One of my client has been fighting a very strange problem and there is not much literature on the topic, NUMA Node Imbalance.
- 8 NUMA nodes with 6 cores each; totaling 48 cores.
- 256GB memory.
- 12 Instances of SQL Server; mix of SQL Sever 2012 Latest Build and SQL Server 2008 R2 SP2.
- NUMA node 0 pinned to 100% when all 12 instances are set to automatic CPU affinity setting. This is recommended as default, there have been very few cases where I have had to consider changing this. Generally default is fine, the SQL Server internal engine (or SQLOS)’s scheduler handle is very efficient at distributing load. So why do we have it that NUMA node 0 was pinned?
- Initial Troubleshooting
Any time we have performance problem on a server that is running SQL Sever instances; my first question to ask is, is it really SQL Sever? Looking at task manager or resource governor, both show highest CPU utilization of under 5%. This is not surprising, as the CPU in both of these tools provides an average over all CPUs. Therefore there is no easy way to know which instances were causing the NUMA Node 0 on the server to pin. There is nothing obvious that is also visible if I filter through the DMV/DMFs with in each instance.
However due to performance issues, my client decided to manually distribute the load across the 8 NUMA nodes by using CPU affinity mask setting. And sure enough load on NUMA node 0 went down; however he only did it for subset of the instances. So load decreased from 100% to about 70%.
Research and Investigation
While doing investigation, I only found two KB articles that talk about NUMA node performance issue on SQL Server 2012, KB2819662 and KB2926223. However, all the SQL Server 2012 instances are on latest build; therefore, these hot fixes did not apply. I also found KB relating to operating system and NUMA processor pressure issues, however all turned out to be not the issue here. Because even operating system was fully patched.
In order to troubleshoot what is causing CPU pressure issue on NUMA node 0, we decided to move all instances off NUMA node 0 by using CPU affinity mask setting. In doing so we eventually found instances that was causing the load. There were 6 instances that were contributing the load.
After investigating we found, locked pages in memory is enabled by default on each instance and found all affected instances had their maximum set to 4000MB. I remember reading it is no recommended to have maximum memory set to such a low value. Therefore, we increased it to 6000MB. Doing so instantly caused the CPU on NUMA node 0 to return to nominal levels.
Memory settings on SQLInstance01
Processor Affinity Mask Setting – Set to NumaNode03 for SQLInstance01
Above is an example of SQLInstance01, set to 4000MB with processor affinity set to NumaNode03. If I look at the CPU now, there is no issues as in screenshot below. However load is not running on NUMA node 0 right now.

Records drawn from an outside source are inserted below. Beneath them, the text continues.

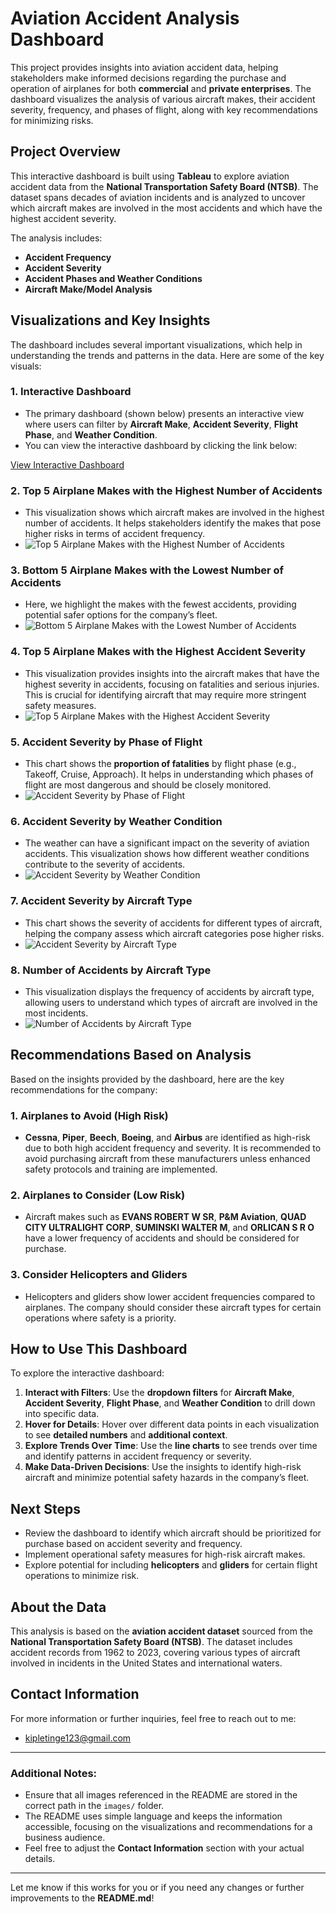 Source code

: # Aviation Accident Analysis Dashboard

This project provides insights into aviation accident data, helping stakeholders make informed decisions regarding the purchase and operation of airplanes for both **commercial** and **private enterprises**. The dashboard visualizes the analysis of various aircraft makes, their accident severity, frequency, and phases of flight, along with key recommendations for minimizing risks.

## Project Overview

This interactive dashboard is built using **Tableau** to explore aviation accident data from the **National Transportation Safety Board (NTSB)**. The dataset spans decades of aviation incidents and is analyzed to uncover which aircraft makes are involved in the most accidents and which have the highest accident severity.

The analysis includes:
- **Accident Frequency**
- **Accident Severity**
- **Accident Phases and Weather Conditions**
- **Aircraft Make/Model Analysis**

## Visualizations and Key Insights

The dashboard includes several important visualizations, which help in understanding the trends and patterns in the data. Here are some of the key visuals:

### 1. **Interactive Dashboard**
- The primary dashboard (shown below) presents an interactive view where users can filter by **Aircraft Make**, **Accident Severity**, **Flight Phase**, and **Weather Condition**.
- You can view the interactive dashboard by clicking the link below:

[View Interactive Dashboard](https://emmanuel-arch.github.io/dsc-phase-1-project-v3/)

### 2. **Top 5 Airplane Makes with the Highest Number of Accidents**
- This visualization shows which aircraft makes are involved in the highest number of accidents. It helps stakeholders identify the makes that pose higher risks in terms of accident frequency.
- ![Top 5 Airplane Makes with the Highest Number of Accidents](IMAGES/Top5B.png)

### 3. **Bottom 5 Airplane Makes with the Lowest Number of Accidents**
- Here, we highlight the makes with the fewest accidents, providing potential safer options for the company’s fleet.
- ![Bottom 5 Airplane Makes with the Lowest Number of Accidents](IMAGES/Bottom5.png)

### 4. **Top 5 Airplane Makes with the Highest Accident Severity**
- This visualization provides insights into the aircraft makes that have the highest severity in accidents, focusing on fatalities and serious injuries. This is crucial for identifying aircraft that may require more stringent safety measures.
- ![Top 5 Airplane Makes with the Highest Accident Severity](IMAGES/Top5A.png)

### 5. **Accident Severity by Phase of Flight**
- This chart shows the **proportion of fatalities** by flight phase (e.g., Takeoff, Cruise, Approach). It helps in understanding which phases of flight are most dangerous and should be closely monitored.
- ![Accident Severity by Phase of Flight](IMAGES/ASPF.png)

### 6. **Accident Severity by Weather Condition**
- The weather can have a significant impact on the severity of aviation accidents. This visualization shows how different weather conditions contribute to the severity of accidents.
- ![Accident Severity by Weather Condition](IMAGES/ASWC.png)

### 7. **Accident Severity by Aircraft Type**
- This chart shows the severity of accidents for different types of aircraft, helping the company assess which aircraft categories pose higher risks.
- ![Accident Severity by Aircraft Type](IMAGES/Severity.png)

### 8. **Number of Accidents by Aircraft Type**
- This visualization displays the frequency of accidents by aircraft type, allowing users to understand which types of aircraft are involved in the most incidents.
- ![Number of Accidents by Aircraft Type](IMAGES/Accidents.png)

## Recommendations Based on Analysis

Based on the insights provided by the dashboard, here are the key recommendations for the company:

### 1. **Airplanes to Avoid (High Risk)**
   - **Cessna**, **Piper**, **Beech**, **Boeing**, and **Airbus** are identified as high-risk due to both high accident frequency and severity. It is recommended to avoid purchasing aircraft from these manufacturers unless enhanced safety protocols and training are implemented.

### 2. **Airplanes to Consider (Low Risk)**
   - Aircraft makes such as **EVANS ROBERT W SR**, **P&M Aviation**, **QUAD CITY ULTRALIGHT CORP**, **SUMINSKI WALTER M**, and **ORLICAN S R O** have a lower frequency of accidents and should be considered for purchase.

### 3. **Consider Helicopters and Gliders**
   - Helicopters and gliders show lower accident frequencies compared to airplanes. The company should consider these aircraft types for certain operations where safety is a priority.

## How to Use This Dashboard

To explore the interactive dashboard:

1. **Interact with Filters**: Use the **dropdown filters** for **Aircraft Make**, **Accident Severity**, **Flight Phase**, and **Weather Condition** to drill down into specific data.
2. **Hover for Details**: Hover over different data points in each visualization to see **detailed numbers** and **additional context**.
3. **Explore Trends Over Time**: Use the **line charts** to see trends over time and identify patterns in accident frequency or severity.
4. **Make Data-Driven Decisions**: Use the insights to identify high-risk aircraft and minimize potential safety hazards in the company’s fleet.

## Next Steps

- Review the dashboard to identify which aircraft should be prioritized for purchase based on accident severity and frequency.
- Implement operational safety measures for high-risk aircraft makes.
- Explore potential for including **helicopters** and **gliders** for certain flight operations to minimize risk.

## About the Data

This analysis is based on the **aviation accident dataset** sourced from the **National Transportation Safety Board (NTSB)**. The dataset includes accident records from 1962 to 2023, covering various types of aircraft involved in incidents in the United States and international waters.

## Contact Information

For more information or further inquiries, feel free to reach out to me:

- [kipletinge123@gmail.com](#)

---

### **Additional Notes**:
- Ensure that all images referenced in the README are stored in the correct path in the `images/` folder.
- The README uses simple language and keeps the information accessible, focusing on the visualizations and recommendations for a business audience.
- Feel free to adjust the **Contact Information** section with your actual details.

---

Let me know if this works for you or if you need any changes or further improvements to the **README.md**!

CPU Load on NUMA Node 0 (highlighted in red) – Nominal
Processor Affinity Mask Setting – Set to Default for SQLInstance01
Now if I change the instance to use all NUMA nodes, as per the default configuration, as in screenshot above. Processors on NUMA node 0 start to pick up again. Notice the change was almost instantaneously. Since I only did it for one instance it did not cause processor to pin to 100%; however hovered around 40% constant. Imagine that times 6 instances, no wonder NUMA node 0 was pinned to 100%.

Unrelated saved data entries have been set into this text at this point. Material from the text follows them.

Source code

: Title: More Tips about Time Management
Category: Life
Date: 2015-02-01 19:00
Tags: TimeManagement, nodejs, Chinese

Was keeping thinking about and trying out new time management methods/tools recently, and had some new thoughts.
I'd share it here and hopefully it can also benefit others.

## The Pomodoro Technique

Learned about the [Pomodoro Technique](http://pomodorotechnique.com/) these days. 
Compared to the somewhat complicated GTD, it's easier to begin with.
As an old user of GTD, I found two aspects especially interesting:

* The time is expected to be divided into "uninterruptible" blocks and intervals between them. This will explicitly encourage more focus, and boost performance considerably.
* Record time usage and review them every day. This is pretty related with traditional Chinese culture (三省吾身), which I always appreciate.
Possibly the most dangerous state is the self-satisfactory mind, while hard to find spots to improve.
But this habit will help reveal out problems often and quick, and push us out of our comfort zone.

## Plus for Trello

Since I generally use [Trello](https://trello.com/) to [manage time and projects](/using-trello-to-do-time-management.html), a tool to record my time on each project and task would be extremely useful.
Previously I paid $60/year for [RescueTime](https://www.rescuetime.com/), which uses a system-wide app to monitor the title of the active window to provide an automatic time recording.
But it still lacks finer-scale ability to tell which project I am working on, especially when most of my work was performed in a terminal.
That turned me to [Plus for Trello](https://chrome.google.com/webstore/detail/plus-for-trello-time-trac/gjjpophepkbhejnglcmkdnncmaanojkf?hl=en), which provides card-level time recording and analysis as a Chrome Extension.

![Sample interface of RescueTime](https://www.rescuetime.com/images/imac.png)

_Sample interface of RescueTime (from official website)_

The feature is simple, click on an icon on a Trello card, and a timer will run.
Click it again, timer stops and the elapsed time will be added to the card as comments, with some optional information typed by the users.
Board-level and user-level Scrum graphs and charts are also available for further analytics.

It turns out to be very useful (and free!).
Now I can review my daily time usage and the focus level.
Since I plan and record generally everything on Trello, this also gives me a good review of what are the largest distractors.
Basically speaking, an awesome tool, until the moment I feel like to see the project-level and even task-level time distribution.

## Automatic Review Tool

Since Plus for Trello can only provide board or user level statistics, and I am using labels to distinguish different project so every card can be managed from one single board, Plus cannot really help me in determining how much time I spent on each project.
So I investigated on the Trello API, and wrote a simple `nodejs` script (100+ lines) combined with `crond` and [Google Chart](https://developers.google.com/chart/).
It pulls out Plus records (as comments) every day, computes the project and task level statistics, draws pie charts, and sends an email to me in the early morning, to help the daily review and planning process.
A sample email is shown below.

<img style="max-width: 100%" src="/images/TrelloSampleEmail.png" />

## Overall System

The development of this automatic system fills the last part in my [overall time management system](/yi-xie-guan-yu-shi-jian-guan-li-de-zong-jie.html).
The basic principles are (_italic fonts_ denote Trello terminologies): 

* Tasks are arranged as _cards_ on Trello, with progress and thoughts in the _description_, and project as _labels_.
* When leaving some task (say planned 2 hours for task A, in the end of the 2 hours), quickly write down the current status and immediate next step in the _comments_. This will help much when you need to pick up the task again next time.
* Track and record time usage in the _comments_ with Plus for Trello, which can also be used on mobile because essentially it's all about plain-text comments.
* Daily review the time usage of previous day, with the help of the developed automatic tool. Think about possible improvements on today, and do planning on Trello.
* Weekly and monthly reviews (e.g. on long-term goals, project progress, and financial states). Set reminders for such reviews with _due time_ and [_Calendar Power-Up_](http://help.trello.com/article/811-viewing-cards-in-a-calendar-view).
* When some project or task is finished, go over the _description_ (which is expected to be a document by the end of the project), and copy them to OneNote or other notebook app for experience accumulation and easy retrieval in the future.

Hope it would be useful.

CPU Load on NUMA Node 0 (highlighted in red) – After Affinity Set to Auto in SQL Server
Now if I adjust the max memory setting to 8000MB (I tested it with 6000MB); both settings, processor returned to normal performance; as per the screenshots below.

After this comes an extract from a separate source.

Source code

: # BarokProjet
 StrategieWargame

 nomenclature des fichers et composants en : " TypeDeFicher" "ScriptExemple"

Memory setting on SQLInstance01 – Setting it to 8000MB
CPU Load on NUMA Node 0 (highlighted in red) – After setting the Memory to > 4000MB
If you are using 64-bit of SQL Server (which is all version now) and have locked pages in memory enabled. Be careful in setting the maximum memory value to a low value. Because of locked pages in memory additional work needs to be done by SQL Server to manage the memory and from looks of it all this work is happening on NUMA node 0. I do not know if this is by design. However setting the memory to value higher then or equal to 6000MB resolved this issue.
I’ll follow up on this if I have any updates, as I’ll be raising the issue internally also.